DÜZCE KAMUOYUNA ANLATILAMADI, SÜREÇ ALGIDAN YOKSUN
BU ALGIYI ANLATAMAYAN MI ANLAMAYAN MI EKSİK NEREDE?
Projenin kamuoyuna, doğru şekilde anlatılmadığını vurgulayan Ünsal, konuşmasını şu şekilde sürdürdü:
“Ama değişim olunca, Erkan Bey işin başına geçince veya koordinasyonuna geçince, Üzeyir’in eli ayağı çekilince bina yükselmeye, bina yürümeye başladı. E aynı adam burada. Bu da bir tepki. Bir anlatılmıyor. Yani aptal mı bu insanlar? Düzce’nin insanı cahil mi? Bu kadar basit mi? Anlatılmayacak kadar değersiz mi? İzah edilmeyecek kadar hafif mi? Anlatılmadı. Anlatılmadığı gibi, algı yönetilemediği gibi bir de geldi dangır dungur böyle işler… “Yıkım, kalın.” dediğiniz zaman işte milleti yürütürsün, yürüyor millet. Yani aslında muhteşem bir proje. Ben ona inanıyorum, ama zaman içinde bu görülecektir. Fakat anlatılmıyor, izah edilmiyor. İl başkanlarının, sivil toplum kuruluşlarının, basının olduğu bir yerde “bak bu projede vardı, biz bu projeyi yaptık, maketi de bu, kazancı da bu, biz bununla beraber buradan elde edeceğimiz gelirle beraber bir anıt bina, bir Anadolu mimarisine, Selçuklu mimarisine, bu milletin asaletine yakışan bir bina yapacağız. Bunun finansmanı da buradan sağlayacağız, hiçbir zararımız yok. Ha tek zararımız, binanın oraya yapılması, vakti zamanında yapılması” efendime söyleyeyim ama o da bir kayıp değil.
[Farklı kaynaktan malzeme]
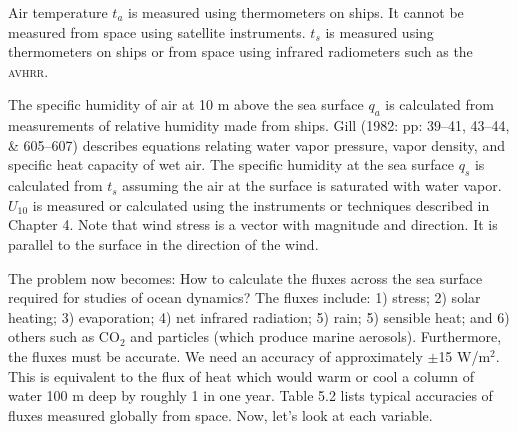 Air temperature $t_a$ is measured using thermometers on ships. It
cannot be measured from space using satellite instruments. $t_s$ is
measured using thermometers on ships or from space using infrared
radiometers such as the \textsc{avhrr}.

The specific humidity of air at 10 m above the sea surface $q_a$ is
calculated from measurements of relative humidity made from
ships. Gill (1982: pp: 39--41, 43--44, \& 605--607) describes
equations relating water vapor pressure, vapor density, and specific
heat capacity of wet air. The specific humidity at the sea surface
$q_s$ is calculated from $t_s$ assuming the air at the surface is
saturated with water vapor. $U_{10}$ is measured or calculated using
the instruments or techniques described in Chapter 4. Note that wind
stress is a vector with magnitude and
direction. It is parallel to the surface in the direction of the wind.

The problem now becomes: How to calculate the fluxes across the sea
surface required for studies of ocean dynamics? The fluxes include: 1)
stress; 2) solar heating; 3) evaporation; 4) net infrared radiation;
5) rain; 5) sensible heat; and 6) others such as CO$_2$ and particles
(which produce marine aerosols). Furthermore, the fluxes must be
accurate. We need an accuracy of
approximately $\pm$15 W/m$^2$. This is equivalent to the flux of heat
which would warm or cool a column of water 100 m deep by roughly
1 in one year. Table 5.2 lists typical accuracies of fluxes
measured globally from space. Now, let's look at each variable.


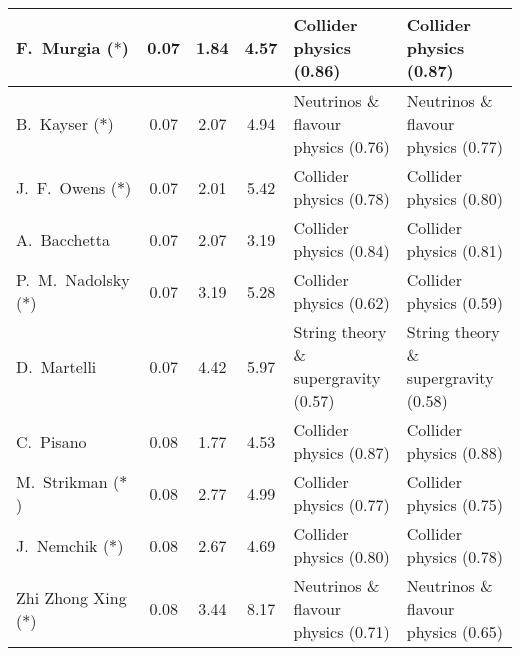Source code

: \begin{table}[H]
\begin{tabular}{p{}|c|c|c|b{}|b{}}
     F.~Murgia ($\ast$) &  0.07 &          1.84 &          4.57 &              Collider physics (0.86) &              Collider physics (0.87)\\ \hline
     B.~Kayser ($\ast$) &  0.07 &          2.07 &          4.94 &  Neutrinos \& flavour physics (0.76) &  Neutrinos \& flavour physics (0.77)\\ \hline
   J.~F.~Owens ($\ast$) &  0.07 &          2.01 &          5.42 &              Collider physics (0.78) &              Collider physics (0.80)\\ \hline
           A.~Bacchetta &  0.07 &          2.07 &          3.19 &              Collider physics (0.84) &              Collider physics (0.81)\\ \hline
P.~M.~Nadolsky ($\ast$) &  0.07 &          3.19 &          5.28 &              Collider physics (0.62) &              Collider physics (0.59)\\ \hline
            D.~Martelli &  0.07 &          4.42 &          5.97 & String theory \& supergravity (0.57) & String theory \& supergravity (0.58)\\ \hline
              C.~Pisano &  0.08 &          1.77 &          4.53 &              Collider physics (0.87) &              Collider physics (0.88)\\ \hline
   M.~Strikman ($\ast$) &  0.08 &          2.77 &          4.99 &              Collider physics (0.77) &              Collider physics (0.75)\\ \hline
    J.~Nemchik ($\ast$) &  0.08 &          2.67 &          4.69 &              Collider physics (0.80) &              Collider physics (0.78)\\ \hline
Zhi Zhong Xing ($\ast$) &  0.08 &          3.44 &          8.17 &  Neutrinos \& flavour physics (0.71) &  Neutrinos \& flavour physics (0.65)\\ \hline
\bottomrule
\end{tabular}\normalsize\renewcommand{\arraystretch}{1}
\end{table}

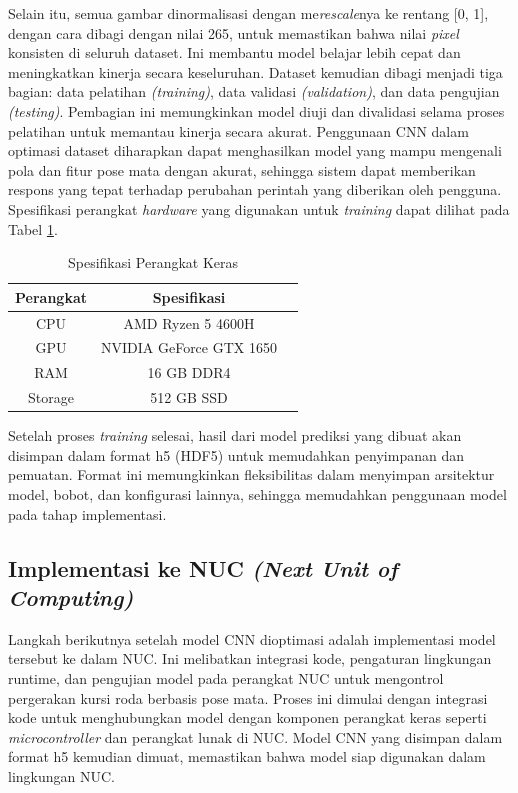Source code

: Selain itu, semua gambar dinormalisasi dengan me\emph{rescale}nya ke rentang [0, 1], dengan cara dibagi dengan nilai 265, untuk memastikan bahwa nilai \emph{pixel} konsisten di seluruh dataset. Ini membantu model belajar lebih cepat dan meningkatkan kinerja secara keseluruhan. Dataset kemudian dibagi menjadi tiga bagian: data pelatihan \emph{(training)}, data validasi \emph{(validation)}, dan data pengujian \emph{(testing)}. Pembagian ini memungkinkan model diuji dan divalidasi selama proses pelatihan untuk memantau kinerja secara akurat. Penggunaan CNN dalam optimasi dataset diharapkan dapat menghasilkan model yang mampu mengenali pola dan fitur pose mata dengan akurat, sehingga sistem dapat memberikan respons yang tepat terhadap perubahan perintah yang diberikan oleh pengguna. Spesifikasi perangkat \emph{hardware} yang digunakan untuk \emph{training} dapat dilihat pada Tabel \ref{tb:speklaptop}.

\begin{longtable}{|c|c|c|}
  \caption{Spesifikasi Perangkat Keras}
  \label{tb:speklaptop} \\
  \hline
  \rowcolor[HTML]{C0C0C0}
  \textbf{Perangkat}        & \textbf{Spesifikasi}    \\ \hline
  \multicolumn{1}{|c|}{CPU} & AMD Ryzen 5 4600H       \\ \hline
  \multicolumn{1}{|c|}{GPU} & NVIDIA GeForce GTX 1650 \\ \hline
  RAM                       & 16 GB DDR4              \\ \hline
  Storage                   & 512 GB SSD              \\ \hline
\end{longtable}

Setelah proses \emph{training} selesai, hasil dari model prediksi yang dibuat akan disimpan dalam format h5 (HDF5) untuk memudahkan penyimpanan dan pemuatan. Format ini memungkinkan fleksibilitas dalam menyimpan arsitektur model, bobot, dan konfigurasi lainnya, sehingga memudahkan penggunaan model pada tahap implementasi.

\subsection{Implementasi ke NUC \textit{(Next Unit of Computing)}}

Langkah berikutnya setelah model CNN dioptimasi adalah implementasi model tersebut ke dalam NUC. Ini melibatkan integrasi kode, pengaturan lingkungan runtime, dan pengujian model pada perangkat NUC untuk mengontrol pergerakan kursi roda berbasis pose mata. Proses ini dimulai dengan integrasi kode untuk menghubungkan model dengan komponen perangkat keras seperti \emph{microcontroller} dan perangkat lunak di NUC. Model CNN yang disimpan dalam format h5 kemudian dimuat, memastikan bahwa model siap digunakan dalam lingkungan NUC.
Bu binadan daha güzel bir bina, daha güzel bir hizmet doğuyor.”
SEN ŞEHRÜL EMİNSEN AH OLAN YERE CAMİ YAPILMAZ
Çilimlili Ümit Ergün isimli bir sosyal medya kullanıcısının, Pıpır Mahallesi’ne inşa edilen cami inşaatındaki usulsüzlüğü ile ilgili paylaşımını ilk kez Düzce kamuoyu ile paylaşan Ünsal, şu ifadelere yer verdi:
Şimdi bir Çilimli’ye gitmemiz lazım. Çilimli’de Pırpır Köyü Camii’nin bir konusu var. Bu camide bir sıkıntı var. Şimdi ben size bunu izah etmeye çalışayım. Camideki sıkıntı öyle, ele avuca gelir bir sıkıntı değil. Pırpır Köyü mahalle oldu. Pırpır Mahallesi oldu. Çilimli Belediye Başkanı da Pırpır’ın damadı. Cami yeri verilmiş. Ergün diye bir arkadaşımız, Ümit Ergün diye bir paylaşım yapmış burada. Diyor ki, arkadaşlarımız bunu haberleştirecek. Dernek yöneticisi bunlara diyor ki: “600 bin lira mirasçılara dernek kasasından para aldık. Biz de bu arsayı kaça satarsanız satın, geri kalanı parayı isteriz. 1.1 milyona arsa satılmış, geri kalan para yok.” ‘Valiliğe şikayet ettik’ diyor dernek yönetimini. Cami dernek yöneticisi avukata sormuş. “Yazılı bir şey yok. İspat edemezler.” “Hissemize düşen para geçen yıl 125 bin lira Köyün camisinin ruhsat parasını bile, bizim parayla ödemişler haram olsun” diyor. Hoppala. Şimdi bir cami, ibadethane yapıyorsun. Ya burada bir hak varsa, burada bir hak yeniyorsa, burada ibadethane yapılır mı? Şimdi bu Çilimli Belediye Başkanı Yılmaz Yıldız, yanında bir tane Osman Bey diye bir üniversiteden bir danışmanı, bir de Kaymakam Bey. Bu kahvelerde, kafelerde her akşam fik fik gezeceğinize, şuradaki adaletsizliği giderin. Şehrüleminsin sen ey Yılmaz Yıldız. Hem de senin eşinin köyünün camisi. Adam diyor ki “haram olsun” diyor. “Bu camide bizim hakkımız var” diyor. Arkadaş, böyle bir cami yapılabilir mi buraya? Buradaki adalet çözülmeden dernek yöneticileri her kimse, valiliğe de şikayet etmişler, avukat. Peki, alime sorsaydınız, fetvaya sorsaydınız. Siz buraya kendi mülkünüzü bile yapamazken, ah olan yere cami mi yapılır? Haksızlık yapılan yere, cami mi yapılır? Hangi vicdanda, hangi dinde, hangi imanda var bu? Dört kitapta yeri yok bunun. Şehrülemin var ya, köyün damadı. Çok düzgün adam ya. Vahiyle gelmiş gibi Çilimli Belediye Başkanı. Çilimli Belediye Başkanı Yılmaz Yıldız, bu ahı buradan kaldırman lazım. Bir şey paylaşılmış burada. Sana bu desteği kim veriyor, nereden alıyorsun bilmiyorum, ama buradaki bu ahı kaldırman lazım. Hani Milli Eğitim’de kızını oraya yerleştirdin, bunun hakkını yedin. O iki kişinin hakkı. Ama bu cami, millet burada ibadet edecek.